The more dogs you have, over your life, the more bittersweet a new dog is--there are more touchstones, more reminders of dogs who have come before. The night before we drove to Rosemount to get Rosie, Doug and I sat on the back porch and toasted all of the dogs of our life--many more for him than me, since he grew up with dogs and I grew up, instead, with siblings. Smokey and Bright and Kerri and Korki and Rossi and the ill-fated, short lived Snuffy, and Pepper, in addition to  Toby, Boscoe and Riley.

Rosie reminds me, in many ways, of Toby. She looks like him (except for her color), and she chases a tennis ball, the way he did, and this morning she trotted into the house after being in the yard and darted behind the easy chair and took a little tiny crap. I was filled with tenderness! Toby used to crap behind the easy chair 20 years ago in my apartment on East Seventh Street in Duluth.

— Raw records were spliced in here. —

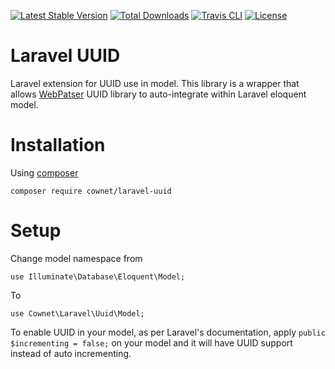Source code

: [![Latest Stable Version](https://poser.pugx.org/cownet/laravel-uuid/v/stable)](https://packagist.org/packages/cownet/laravel-uuid)
[![Total Downloads](https://poser.pugx.org/cownet/laravel-uuid/downloads)](https://packagist.org/packages/cownet/laravel-uuid)
[![Travis CLI](https://travis-ci.org/cownet/laravel-uuid.svg?branch=master)](https://travis-ci.org/cownet/laravel-uuid)
[![License](https://poser.pugx.org/cownet/laravel-uuid/license)](https://packagist.org/packages/cownet/laravel-uuid)

# Laravel UUID

Laravel extension for UUID use in model. 
This library is a wrapper that allows [WebPatser](https://packagist.org/packages/webpatser/laravel-uuid) UUID library 
to auto-integrate within Laravel eloquent model.

# Installation

Using [composer](https://packagist.org/packages/cownet/laravel-uuid)

`composer require cownet/laravel-uuid` 

# Setup

Change model namespace from 

`use Illuminate\Database\Eloquent\Model;`

To

`use Cownet\Laravel\Uuid\Model;`

To enable UUID in your model, as per Laravel's documentation, apply `public $incrementing = false;` on your model
and it will have UUID support instead of auto incrementing.

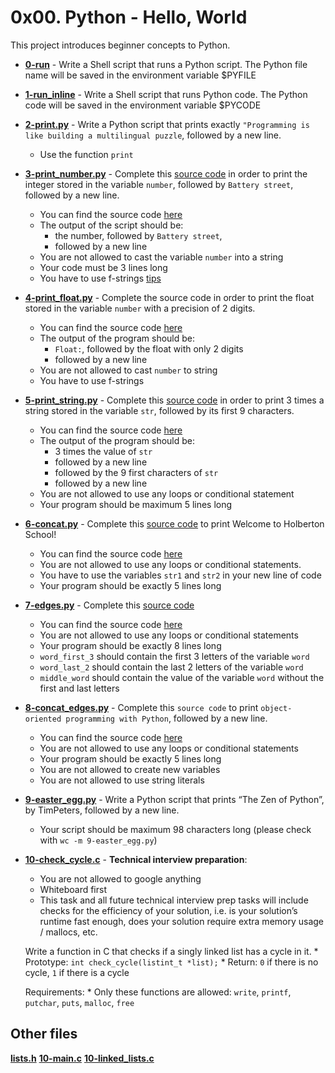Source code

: # 0x00. Python - Hello, World
This project introduces beginner concepts to Python.

* **[0-run](./0-run)** - Write a Shell script that runs a Python script.
The Python file name will be saved in the environment variable $PYFILE

* **[1-run_inline](./1-run_inline)** - Write a Shell script that runs Python code.
The Python code will be saved in the environment variable $PYCODE

* **[2-print.py](./2-print.py)** - Write a Python script that prints exactly `"Programming is like building a multilingual puzzle`, followed by a new line.
	* Use the function `print`

* **[3-print_number.py](./3-print_number.py)** - Complete this [source code](https://github.com/alx-tools/0x00.py/blob/master/3-print_number.py) in order to print the integer stored in the variable `number`, followed by `Battery street`, followed by a new line.
	* You can find the source code [here](https://github.com/alx-tools/0x00.py/blob/master/3-print_number.py)
	* The output of the script should be:
		* the number, followed by `Battery street`,
		* followed by a new line
	* You are not allowed to cast the variable `number` into a string
	* Your code must be 3 lines long
	* You have to use f-strings [tips](https://realpython.com/python-f-strings/)

* **[4-print_float.py](./4-print_float.py)** - Complete the source code in order to print the float stored in the variable `number` with a precision of 2 digits.
	* You can find the source code [here](https://github.com/alx-tools/0x00.py/blob/master/4-print_float.py)
	* The output of the program should be:
		* `Float:`, followed by the float with only 2 digits
		* followed by a new line
	* You are not allowed to cast `number` to string
	* You have to use f-strings

* **[5-print_string.py](./5-print_string.py)** - Complete this [source code](https://github.com/alx-tools/0x00.py/blob/master/5-print_string.py) in order to print 3 times a string stored in the variable `str`, followed by its first 9 characters.
	* You can find the source code [here](https://github.com/alx-tools/0x00.py/blob/master/5-print_string.py)
	* The output of the program should be:
		* 3 times the value of `str`
		* followed by a new line
		* followed by the 9 first characters of `str`
		* followed by a new line
	* You are not allowed to use any loops or conditional statement
	* Your program should be maximum 5 lines long

* **[6-concat.py](./6-concat.py)** - Complete this [source code](https://github.com/alx-tools/0x00.py/blob/master/6-concat.py) to print Welcome to Holberton School!
	* You can find the source code [here](https://github.com/alx-tools/0x00.py/blob/master/6-concat.py)
	* You are not allowed to use any loops or conditional statements.
	* You have to use the variables `str1` and `str2` in your new line of code
	* Your program should be exactly 5 lines long

* **[7-edges.py](./7-edges.py)** - Complete this [source code](https://github.com/alx-tools/0x00.py/blob/master/7-edges.py)
	* You can find the source code [here](https://github.com/alx-tools/0x00.py/blob/master/7-edges.py)
	* You are not allowed to use any loops or conditional statements
	* Your program should be exactly 8 lines long
	* `word_first_3` should contain the first 3 letters of the variable `word`
	* `word_last_2` should contain the last 2 letters of the variable `word`
	* `middle_word` should contain the value of the variable `word` without the first and last letters

* **[8-concat_edges.py](./8-concat_edges.py)** - Complete this `source code` to print `object-oriented programming with Python`, followed by a new line.
	* You can find the source code [here](https://github.com/alx-tools/0x00.py/blob/master/8-concat_edges.py)
	* You are not allowed to use any loops or conditional statements
	* Your program should be exactly 5 lines long
	* You are not allowed to create new variables
	* You are not allowed to use string literals

* **[9-easter_egg.py](./9-easter_egg.py)** - Write a Python script that prints “The Zen of Python”, by TimPeters, followed by a new line.
	* Your script should be maximum 98 characters long (please check with `wc -m 9-easter_egg.py`)

* **[10-check_cycle.c](./10-check_cycle.c)** - **Technical interview preparation**:
	* You are not allowed to google anything
	* Whiteboard first
	* This task and all future technical interview prep tasks will include checks for the efficiency of your solution, i.e. is your solution’s runtime fast enough, does your solution require extra memory usage / mallocs, etc.

	Write a function in C that checks if a singly linked list has a cycle in it.
		* Prototype: `int check_cycle(listint_t *list);`
		* Return: `0` if there is no cycle, `1` if there is a cycle

	Requirements:
		* Only these functions are allowed: `write`, `printf`, `putchar`, `puts`, `malloc`, `free`

Other files
----------------------
**[lists.h](./lists.h)**
**[10-main.c](./10-main.c)**
**[10-linked_lists.c](./10-linked_lists.c)**

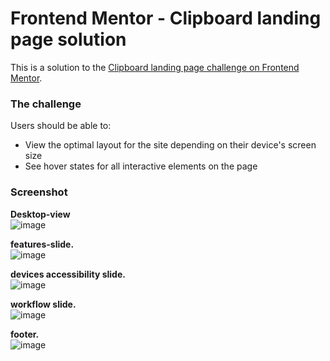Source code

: # Frontend Mentor - Clipboard landing page solution

This is a solution to the [Clipboard landing page challenge on Frontend Mentor](https://www.frontendmentor.io/challenges/clipboard-landing-page-5cc9bccd6c4c91111378ecb9).

### The challenge

Users should be able to:

- View the optimal layout for the site depending on their device's screen size
- See hover states for all interactive elements on the page


### Screenshot
**Desktop-view**<br>
![image](https://github.com/hemanth110702/clipboard-landing-page-challenge/assets/89832451/c21ab75a-d15c-4f0d-a090-f9afb03ac37f)

**features-slide.**<br>
![image](https://github.com/hemanth110702/clipboard-landing-page-challenge/assets/89832451/8bc571e2-2043-4414-9d9c-a11974296afb)

**devices accessibility slide.**<br>
![image](https://github.com/hemanth110702/clipboard-landing-page-challenge/assets/89832451/8d59dde4-18cc-45df-b210-fb3af2f5ce7f)

**workflow slide.**<br>
![image](https://github.com/hemanth110702/clipboard-landing-page-challenge/assets/89832451/f3858055-0325-4eb8-a72c-1b57efb25737)


**footer.**<br>
![image](https://github.com/hemanth110702/clipboard-landing-page-challenge/assets/89832451/b06cf830-20c1-431f-a0c9-0db0a0b3afbd)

Rosie is a very good puppy. She is chewing things, of course, and her teeth are needle-sharp, and she has punctured many of my sleeve cuffs already, and chewed a big hole in the knee of my pajamas, but there's not a lot you can do about the teething stage.  When a puppy jumps on you or does something else you don't like, you're supposed to whirl around with your back to them and ignore them, so that they get no reinforcement from their action.

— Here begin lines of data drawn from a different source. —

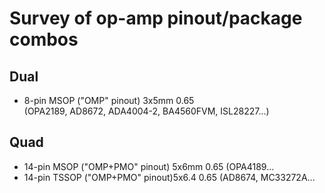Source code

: 
# Survey of op-amp pinout/package combos

## Dual

* 8-pin MSOP ("OMP" pinout) 3x5mm 0.65 <br>
  (OPA2189, AD8672, ADA4004-2, BA4560FVM, ISL28227...)

## Quad

* 14-pin MSOP ("OMP+PMO" pinout) 5x6mm 0.65 (OPA4189...
* 14-pin TSSOP ("OMP+PMO" pinout)5x6.4 0.65 (AD8674, MC33272A...


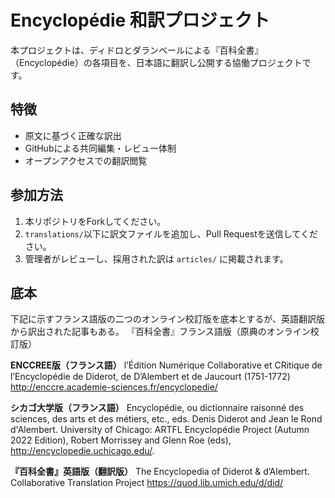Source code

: # Encyclopédie 和訳プロジェクト

本プロジェクトは、ディドロとダランベールによる『百科全書』（Encyclopédie）の各項目を、日本語に翻訳し公開する協働プロジェクトです。

## 特徴

- 原文に基づく正確な訳出
- GitHubによる共同編集・レビュー体制
- オープンアクセスでの翻訳閲覧

## 参加方法

1. 本リポジトリをForkしてください。
2. `translations/`以下に訳文ファイルを追加し、Pull Requestを送信してください。
3. 管理者がレビューし、採用された訳は `articles/` に掲載されます。

## 底本

下記に示すフランス語版の二つのオンライン校訂版を底本とするが、英語翻訳版から訳出された記事もある。
『百科全書』フランス語版（原典のオンライン校訂版）

**ENCCREE版（フランス語）**
l’Édition Numérique Collaborative et CRitique
de l’Encyclopédie de Diderot, de D’Alembert et de Jaucourt (1751-1772) 
http://enccre.academie-sciences.fr/encyclopedie/

**シカゴ大学版（フランス語）**
Encyclopédie, ou dictionnaire raisonné des sciences, des arts et des métiers, etc., eds. Denis Diderot and Jean le Rond d'Alembert. University of Chicago: ARTFL Encyclopédie Project (Autumn 2022 Edition), Robert Morrissey and Glenn Roe (eds), http://encyclopedie.uchicago.edu/.

**『百科全書』英語版（翻訳版）**
The Encyclopedia of Diderot & d’Alembert. Collaborative Translation Project
https://quod.lib.umich.edu/d/did/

But when the puppy is actually, physically hanging off your sleeve by its little teeth, you can't really do that.

She and her mother and her four siblings were rescued from a high-kill shelter in Missouri. There is a rescue organization called MARS--Midwest Animal Rescue Services, or something like that--that has a whole chain of volunteers who rescue dogs from southern shelters and drive them north. Rosie and her family arrived in the Twin Cities on Tuesday, their photos went up on Petfinder on Wednesday, and we drove down to meet her on Thursday. By Saturday all the other pups (and the mom) were adopted, too.




She loves her crate. This is a miracle to me. I've never had a pup who loved a crate. Toby never had one--I was an idiot with him, knew nothing about dogs, had never had a dog, had been afraid of dogs, and it took me eight months to housebreak him because I thought confining a dog was cruel.

Boscoe and Riley had crates, and they hated them--screamed and moaned as though they were being tortured. I pretty much had to stuff them into the crate and slam the door--they both learned to stretch their legs out in all directions to brace against the sides--but they needed to be crated because we were at work all day and the house would have been a disaster if they had been allowed to roam free.  I remember coming home for lunch to let Riley out and then stuffing him back in the crate and as I drove away from the house I could hear his mournful cries.

But Rosie loves the crate. She goes inside freely to retrieve toys. When I shut the door on her, she whimpers for a few minutes and then settles right down.  



I took Friday and today off work to help her settle in but she didn't really have any need for adjustment; from the moment she walked into our house on Thursday night she has been right at home. It's Riley who needs adjustment--she bugs him, he growls at her, he gets jealous and growls some more. In between they do play, so I am hoping he'll get used to her, and as she grows she might become less annoying and more of a pal.  But I am watching him very closely and for now they are never alone together.

Today Patches came over for an hour or so of play and all was happiness! Happiness!  I had worried (I am a worrier) that Patches and Rosie might not get along, but when Patches tore through the gate into our yard, Rosie quivered with excitement and then clocked her in the face with a tiny paw.

The three-dog-scrum that followed was a beautiful sight to see.